Stored entries
··········

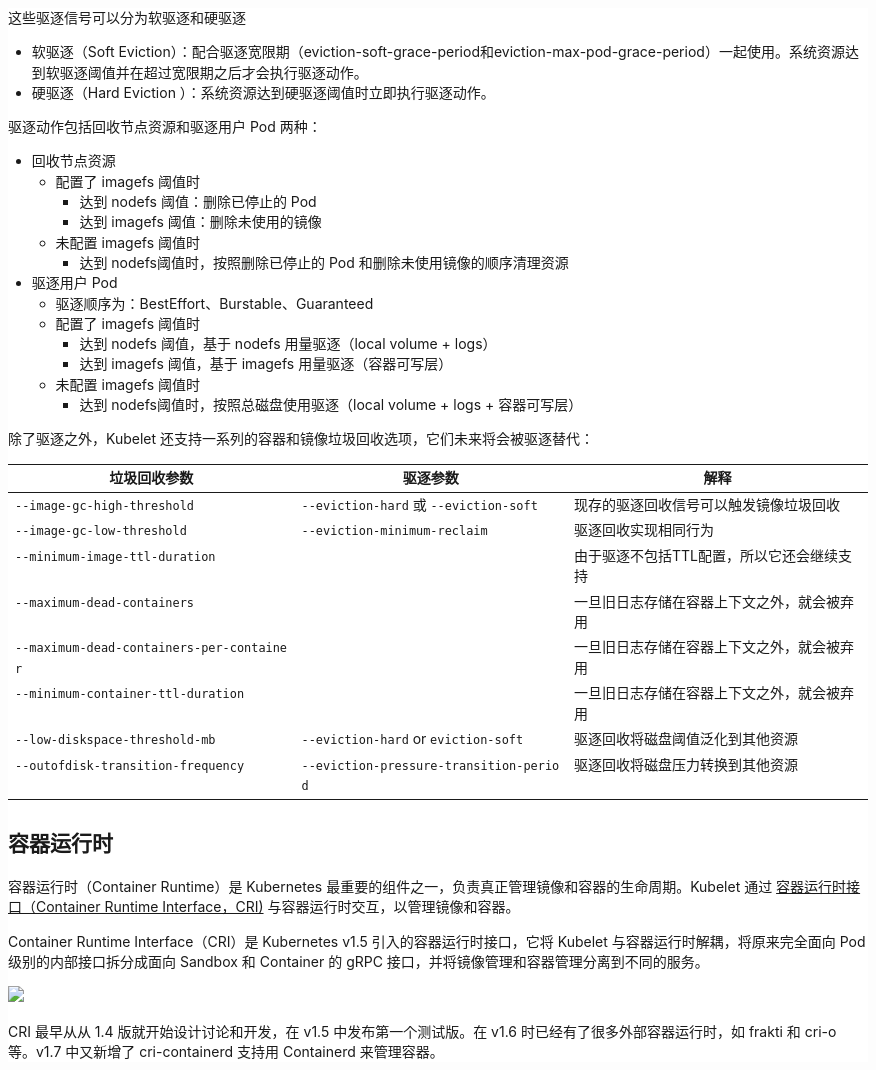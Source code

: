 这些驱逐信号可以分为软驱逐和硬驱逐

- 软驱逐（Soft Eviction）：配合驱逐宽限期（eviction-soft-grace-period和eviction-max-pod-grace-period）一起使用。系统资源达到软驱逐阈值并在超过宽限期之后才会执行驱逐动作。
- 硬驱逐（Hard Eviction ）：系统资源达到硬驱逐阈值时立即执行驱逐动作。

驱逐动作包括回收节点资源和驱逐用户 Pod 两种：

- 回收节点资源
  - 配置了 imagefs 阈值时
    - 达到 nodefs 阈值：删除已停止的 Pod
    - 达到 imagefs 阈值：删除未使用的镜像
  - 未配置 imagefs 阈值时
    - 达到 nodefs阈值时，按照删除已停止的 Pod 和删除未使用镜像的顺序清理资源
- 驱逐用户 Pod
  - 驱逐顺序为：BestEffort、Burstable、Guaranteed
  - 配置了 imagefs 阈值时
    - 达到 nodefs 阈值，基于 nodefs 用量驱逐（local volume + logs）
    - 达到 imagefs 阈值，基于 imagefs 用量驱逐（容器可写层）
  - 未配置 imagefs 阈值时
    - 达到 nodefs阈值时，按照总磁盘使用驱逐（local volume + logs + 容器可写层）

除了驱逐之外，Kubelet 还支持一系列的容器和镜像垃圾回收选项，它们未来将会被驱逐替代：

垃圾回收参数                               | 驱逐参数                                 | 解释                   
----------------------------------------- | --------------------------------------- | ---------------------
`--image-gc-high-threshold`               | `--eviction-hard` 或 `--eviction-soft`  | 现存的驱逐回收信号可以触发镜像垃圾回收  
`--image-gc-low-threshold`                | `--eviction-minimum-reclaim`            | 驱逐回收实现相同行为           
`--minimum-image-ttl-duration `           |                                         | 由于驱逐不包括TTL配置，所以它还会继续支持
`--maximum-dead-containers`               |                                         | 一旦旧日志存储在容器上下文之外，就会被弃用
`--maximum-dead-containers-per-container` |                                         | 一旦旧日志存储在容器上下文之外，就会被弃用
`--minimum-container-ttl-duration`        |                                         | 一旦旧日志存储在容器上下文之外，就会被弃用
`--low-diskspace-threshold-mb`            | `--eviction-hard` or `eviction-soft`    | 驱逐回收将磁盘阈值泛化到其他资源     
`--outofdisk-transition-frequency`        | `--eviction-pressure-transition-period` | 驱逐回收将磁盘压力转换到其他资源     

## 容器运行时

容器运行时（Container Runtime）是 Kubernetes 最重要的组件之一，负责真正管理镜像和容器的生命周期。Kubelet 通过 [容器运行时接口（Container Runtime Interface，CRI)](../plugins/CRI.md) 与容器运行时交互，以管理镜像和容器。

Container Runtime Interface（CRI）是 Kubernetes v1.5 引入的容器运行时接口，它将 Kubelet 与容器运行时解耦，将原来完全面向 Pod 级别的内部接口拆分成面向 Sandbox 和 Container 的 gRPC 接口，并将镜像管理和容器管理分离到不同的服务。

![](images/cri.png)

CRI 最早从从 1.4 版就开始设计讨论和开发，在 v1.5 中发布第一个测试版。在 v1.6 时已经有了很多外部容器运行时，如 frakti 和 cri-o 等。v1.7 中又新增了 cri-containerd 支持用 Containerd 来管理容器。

··········

Above are records to transcribe exactly; leave their pictures out.

→ **EXERCISE SOLUTION**:
Source code

: 这些驱逐信号可以分为软驱逐和硬驱逐

- 软驱逐（Soft Eviction）：配合驱逐宽限期（eviction-soft-grace-period和eviction-max-pod-grace-period）一起使用。系统资源达到软驱逐阈值并在超过宽限期之后才会执行驱逐动作。
- 硬驱逐（Hard Eviction ）：系统资源达到硬驱逐阈值时立即执行驱逐动作。

驱逐动作包括回收节点资源和驱逐用户 Pod 两种：

- 回收节点资源
  - 配置了 imagefs 阈值时
    - 达到 nodefs 阈值：删除已停止的 Pod
    - 达到 imagefs 阈值：删除未使用的镜像
  - 未配置 imagefs 阈值时
    - 达到 nodefs阈值时，按照删除已停止的 Pod 和删除未使用镜像的顺序清理资源
- 驱逐用户 Pod
  - 驱逐顺序为：BestEffort、Burstable、Guaranteed
  - 配置了 imagefs 阈值时
    - 达到 nodefs 阈值，基于 nodefs 用量驱逐（local volume + logs）
    - 达到 imagefs 阈值，基于 imagefs 用量驱逐（容器可写层）
  - 未配置 imagefs 阈值时
    - 达到 nodefs阈值时，按照总磁盘使用驱逐（local volume + logs + 容器可写层）

除了驱逐之外，Kubelet 还支持一系列的容器和镜像垃圾回收选项，它们未来将会被驱逐替代：

垃圾回收参数                               | 驱逐参数                                 | 解释                   
----------------------------------------- | --------------------------------------- | ---------------------
`--image-gc-high-threshold`               | `--eviction-hard` 或 `--eviction-soft`  | 现存的驱逐回收信号可以触发镜像垃圾回收  
`--image-gc-low-threshold`                | `--eviction-minimum-reclaim`            | 驱逐回收实现相同行为           
`--minimum-image-ttl-duration `           |                                         | 由于驱逐不包括TTL配置，所以它还会继续支持
`--maximum-dead-containers`               |                                         | 一旦旧日志存储在容器上下文之外，就会被弃用
`--maximum-dead-containers-per-container` |                                         | 一旦旧日志存储在容器上下文之外，就会被弃用
`--minimum-container-ttl-duration`        |                                         | 一旦旧日志存储在容器上下文之外，就会被弃用
`--low-diskspace-threshold-mb`            | `--eviction-hard` or `eviction-soft`    | 驱逐回收将磁盘阈值泛化到其他资源     
`--outofdisk-transition-frequency`        | `--eviction-pressure-transition-period` | 驱逐回收将磁盘压力转换到其他资源     

## 容器运行时

容器运行时（Container Runtime）是 Kubernetes 最重要的组件之一，负责真正管理镜像和容器的生命周期。Kubelet 通过 [容器运行时接口（Container Runtime Interface，CRI)](../plugins/CRI.md) 与容器运行时交互，以管理镜像和容器。

Container Runtime Interface（CRI）是 Kubernetes v1.5 引入的容器运行时接口，它将 Kubelet 与容器运行时解耦，将原来完全面向 Pod 级别的内部接口拆分成面向 Sandbox 和 Container 的 gRPC 接口，并将镜像管理和容器管理分离到不同的服务。

![](images/cri.png)

CRI 最早从从 1.4 版就开始设计讨论和开发，在 v1.5 中发布第一个测试版。在 v1.6 时已经有了很多外部容器运行时，如 frakti 和 cri-o 等。v1.7 中又新增了 cri-containerd 支持用 Containerd 来管理容器。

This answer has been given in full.